Click View > Fit To Window to compress the heat map. Select View > 100% to return to the original heat map size.

Remove Row Filter

Select Tools > Filter and delete the variance filter to show all rows.

Remove Dendrograms

Right-click on the column dendrogram and select "Delete". Do the same for the row dendrogram.

Sort Rows

Click the variance row annotation header in the heat map once to sort the heat map in ascending order by the variance. Click it again to sort the heat map in descending. The third click sorts by alternating groups of ten of most similar and dissimilar items. Note that you can shift-click to sort multiple columns simultaneously.

Search Results To Top

Enter "BRAF" in the row search box.
Click to bring the matches to the top of the heat map.

Visual Enrichment

Double-click on BRAF row to sort by dependency score.
Search columns for "skin".
Do skin cell lines seem to be more dependent on BRAF than cell lines from other lineages?
You can optionally limit your search to within a field by typing the field name followed by a colon ":" and then the term you are looking for.

Nearest Neighbors

Click Tools > Nearest Neighbors.
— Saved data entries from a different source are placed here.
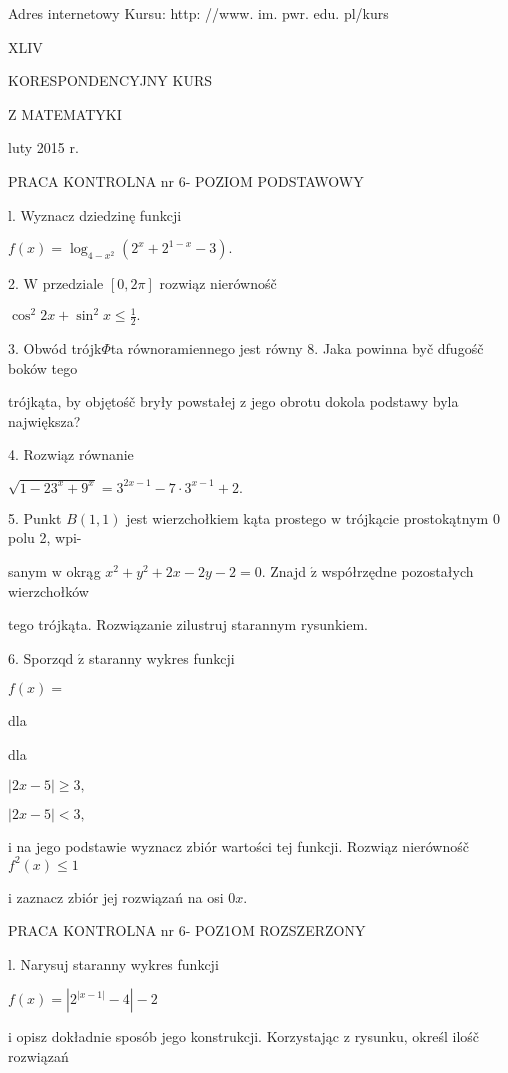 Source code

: \documentclass[a4paper,12pt]{article}
\begin{document}
Adres internetowy Kursu: http: //www. im. pwr. edu. pl/kurs







XLIV

KORESPONDENCYJNY KURS

Z MATEMATYKI

luty 2015 r.

PRACA KONTROLNA nr 6- POZIOM PODSTAWOWY

l. Wyznacz dziedzinę funkcji

$f(x)=\log_{4-x^{2}}(2^{x}+2^{1-x}-3).$

2. $\mathrm{W}$ przedziale $[0,2\pi]$ rozwiąz nierównośč

$\displaystyle \cos^{2}2x+\sin^{2}x\leq\frac{1}{2}.$

3. Obwód trójk$\Phi$ta równoramiennego jest równy 8. Jaka powinna byč dfugośč boków tego

trójkąta, by objętośč bryły powstałej $\mathrm{z}$ jego obrotu dokola podstawy byla największa?

4. Rozwiąz równanie

$\sqrt{1-23^{x}+9^{x}}=3^{2x-1}-7\cdot 3^{x-1}+2.$

5. Punkt $B(1,1)$ jest wierzchołkiem kąta prostego $\mathrm{w}$ trójkącie prostokątnym $0$ polu 2, wpi-

sanym $\mathrm{w}$ okrąg $x^{2}+y^{2}+2x-2y-2=0.$ Znajd $\acute{\mathrm{z}}$ współrzędne pozostałych wierzchołków

tego trójkąta. Rozwiązanie zilustruj starannym rysunkiem.

6. Sporzqd $\acute{\mathrm{z}}$ staranny wykres funkcji

$f(x)=$

dla

dla

$|2x-5|\geq 3,$

$|2x-5|<3,$

$\mathrm{i}$ na jego podstawie wyznacz zbiór wartości tej funkcji. Rozwiąz nierównośč $f^{2}(x) \leq 1$

$\mathrm{i}$ zaznacz zbiór jej rozwiązań na osi $0x.$




PRACA KONTROLNA nr 6- POZ1OM ROZSZERZONY

l. Narysuj staranny wykres funkcji

$f(x)=|2^{|x-1|}-4|-2$

$\mathrm{i}$ opisz dokładnie sposób jego konstrukcji. Korzystając $\mathrm{z}$ rysunku, określ ilośč rozwiązań
\end{document}
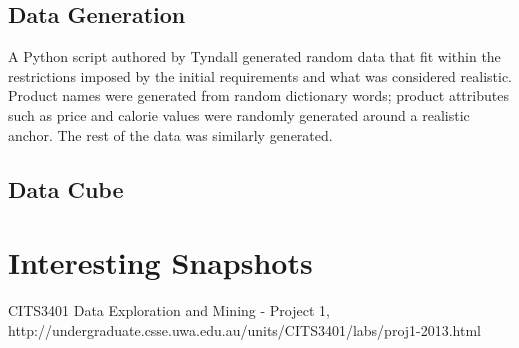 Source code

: \documentclass[12pt, a4paper]{article}
\begin{document}
\subsection*{Data Generation}

A Python script authored by Tyndall generated random data that fit within the restrictions imposed by the initial requirements and what was considered realistic. Product names were generated from random dictionary words; product attributes such as price and calorie values were randomly generated around a realistic anchor. The rest of the data was similarly generated.

\subsection*{Data Cube}

\section*{Interesting Snapshots}



\begin{thebibliography}{9}

	CITS3401 Data Exploration and Mining - Project 1,
	http://undergraduate.csse.uwa.edu.au/units/CITS3401/labs/proj1-2013.html
		
\end{thebibliography}


\end{document}
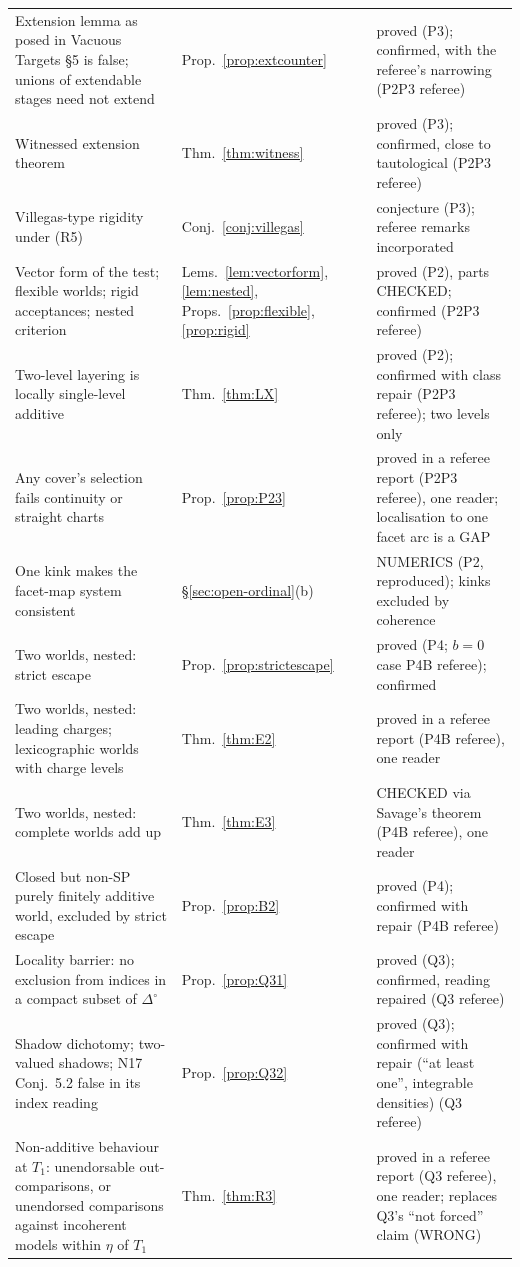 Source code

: \documentclass[11pt]{article}
\theoremstyle{definition}
\theoremstyle{remark}
\newcommand{\Di}{\Delta^{\circ}}
\begin{document}
{\begin{longtable}{>{\raggedright\arraybackslash}p{6.4cm}>{\raggedright\arraybackslash}p{2.1cm}>{\raggedright\arraybackslash}p{5.6cm}}
Extension lemma as posed in Vacuous Targets \S5 is false; unions of extendable stages need not extend & Prop.~\ref{prop:extcounter} & proved (P3); confirmed, with the referee's narrowing (P2P3 referee)\\
Witnessed extension theorem & Thm.~\ref{thm:witness} & proved (P3); confirmed, close to tautological (P2P3 referee)\\
Villegas-type rigidity under (R5) & Conj.~\ref{conj:villegas} & conjecture (P3); referee remarks incorporated\\
Vector form of the test; flexible worlds; rigid acceptances; nested criterion & Lems.~\ref{lem:vectorform}, \ref{lem:nested}, Props.~\ref{prop:flexible}, \ref{prop:rigid} & proved (P2), parts CHECKED; confirmed (P2P3 referee)\\
Two-level layering is locally single-level additive & Thm.~\ref{thm:LX} & proved (P2); confirmed with class repair (P2P3 referee); two levels only\\
Any cover's selection fails continuity or straight charts & Prop.~\ref{prop:P23} & proved in a referee report (P2P3 referee), one reader; localisation to one facet arc is a GAP\\
One kink makes the facet-map system consistent & \S\ref{sec:open-ordinal}(b) & NUMERICS (P2, reproduced); kinks excluded by coherence\\
Two worlds, nested: strict escape & Prop.~\ref{prop:strictescape} & proved (P4; $b=0$ case P4B referee); confirmed\\
Two worlds, nested: leading charges; lexicographic worlds with charge levels & Thm.~\ref{thm:E2} & proved in a referee report (P4B referee), one reader\\
Two worlds, nested: complete worlds add up & Thm.~\ref{thm:E3} & CHECKED via Savage's theorem (P4B referee), one reader\\
Closed but non-SP purely finitely additive world, excluded by strict escape & Prop.~\ref{prop:B2} & proved (P4); confirmed with repair (P4B referee)\\
Locality barrier: no exclusion from indices in a compact subset of $\Di$ & Prop.~\ref{prop:Q31} & proved (Q3); confirmed, reading repaired (Q3 referee)\\
Shadow dichotomy; two-valued shadows; N17 Conj.~5.2 false in its index reading & Prop.~\ref{prop:Q32} & proved (Q3); confirmed with repair (``at least one'', integrable densities) (Q3 referee)\\
Non-additive behaviour at $T_1$: unendorsable out-comparisons, or unendorsed comparisons against incoherent models within $\eta$ of $T_1$ & Thm.~\ref{thm:R3} & proved in a referee report (Q3 referee), one reader; replaces Q3's ``not forced'' claim (WRONG)\\

\end{longtable}}
\end{document}
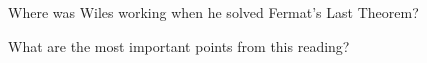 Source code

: \documentclass[nooutcomes]{ximera}
\begin{document}
\begin{question}
Where was Wiles working when he solved Fermat's Last Theorem?
\begin{multipleChoice}
\end{multipleChoice}
\end{question}


\begin{question}
What are the most important points from this reading?
\begin{freeResponse}
\end{freeResponse}

\end{question}
\end{document}
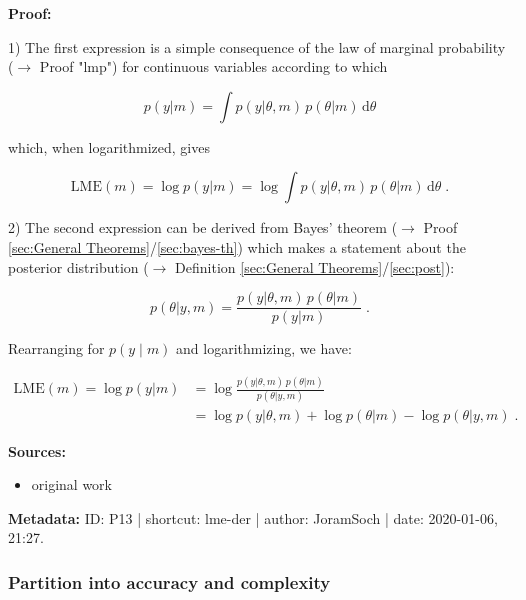 \documentclass[a4paper,12pt]{book}
\begin{document}
\vspace{1em}
\textbf{Proof:}

1) The first expression is a simple consequence of the law of marginal probability ($\rightarrow$ Proof "lmp") for continuous variables according to which

\begin{equation} \label{eq:lme-der-ME}
p(y|m) = \int p(y|\theta,m) \, p(\theta|m) \, \mathrm{d}\theta
\end{equation}

which, when logarithmized, gives

\begin{equation} \label{eq:lme-der-LME-marg-qed}
\mathrm{LME}(m) = \log p(y|m) = \log \int p(y|\theta,m) \, p(\theta|m) \, \mathrm{d}\theta \; .
\end{equation}

2) The second expression can be derived from Bayes' theorem ($\rightarrow$ Proof \ref{sec:General Theorems}/\ref{sec:bayes-th}) which makes a statement about the posterior distribution ($\rightarrow$ Definition \ref{sec:General Theorems}/\ref{sec:post}):

\begin{equation} \label{eq:lme-der-BT}
p(\theta|y,m) = \frac{p(y|\theta,m) \, p(\theta|m)}{p(y|m)} \; .
\end{equation}

Rearranging for $p(y \mid m)$ and logarithmizing, we have:

\begin{equation} \label{eq:lme-der-LME-bayes-qed}
\begin{split}
\mathrm{LME}(m) = \log p(y|m) & = \log \frac{p(y|\theta,m) \, p(\theta|m)}{p(\theta|y,m)} \\
&= \log p(y|\theta,m) + \log p(\theta|m) - \log p(\theta|y,m) \; .
\end{split}
\end{equation}

\vspace{1em}
\textbf{Sources:}
\begin{itemize}
\item original work\end{itemize}


\vspace{1em}
\textbf{Metadata:} ID: P13 | shortcut: lme-der | author: JoramSoch | date: 2020-01-06, 21:27.


\subsubsection[\textbf{Partition into accuracy and complexity}]{Partition into accuracy and complexity} \label{sec:lme-anc}
\end{document}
Click "OK" to run the analysis.
A new row annotation named "Pearson correlation" will appear.
What genes correlate with BRAF?

Append Dataset

Download the PRISM drug sensitivity data (primary_replicate_collapsed_logfold_change.csv) and select File > Open. Open the dataset in a new tab. Select Tools > Transpose to put the compounds on the rows and the cell lines on the columns. Select File > Save Dataset to save the transposed matrix and enter "prism_logfold_change.gct" for the file name. Navigate back to the gene essentiality dataset tab. Select File > Open to open the transposed drug sensitivity matrix. Change "Open File Action" to "Append rows to current dataset". Match the cell line ids in the CRISPR dataset with the cell line ids in the drug sensitivity dataset.

Repeat Nearest Neighbors With drug sensitivity dataset

Create a new tab with BRAF CRISPR dependency scores and drug sensitivity scores by searching rows for "Source:prism_logfold_change BRAF". Ensure that all columns are selected. Click Tools > New Heat Map to create a new tab. Download the compound annotations (primary_replicate_collapsed_treatment_info.csv) and select File > Open. Choose "Annotate rows" for "Open File Action". In the new tab, search for BRAF and bring the matches to the top. Select the BRAF dependency scores. Click Tools > Nearest Neighbors. Click "OK" to run the analysis.
A new row annotation named "Pearson correlation" will appear.
What drugs correlate with BRAF dependency scores?

Overlay RNAi data on top of CRISPR data to create dot plots

Create a new tab with the CRISPR dependency scores only. Remove the number after the gene name by selecting Tools>Create Calculated Annotation. Enter "id_stripped" for the annotation name and FIELD('id').substring(0, FIELD('id').indexOf('(')) for the formula.
Download the RNAi dataset (D2_Achilles_gene_dep_scores.csv) and select File>Open. Repeat the same process to remove the numbers after the gene name by selecting Tools>Create Calculated Annotation. Enter "id_stripped" for the annotation name and FIELD('id').substring(0, FIELD('id').indexOf('(')) for the formula. Select File > Save Dataset to save the updated dataset and enter "D2_Achilles_gene_dep_scores.gct" for the file name. Navigate back to the CRISPR tab and select File > Open. Change "Open File Action" to "Overlay onto current dataset". Match the "CCLE Name" in the CRISPR dataset with "id" in the RNAi dataset and the "id_stripped" annotation in the CRISPR dataset with "id_stripped" in the RNAi dataset. Select View > Options to edit the color scale. Change "shape" to "circle" and "size by" to the RNAi dataset. Set the size by minimum to 2 and the maximum to -2.

Explore mutational data

Download the CCLE Mutations dataset (CCLE_mutations.csv). Rename the file to have the suffix .maf.csv (e.g. CCLE_mutations.maf.csv) so that Morpheus will recognize the file type properly.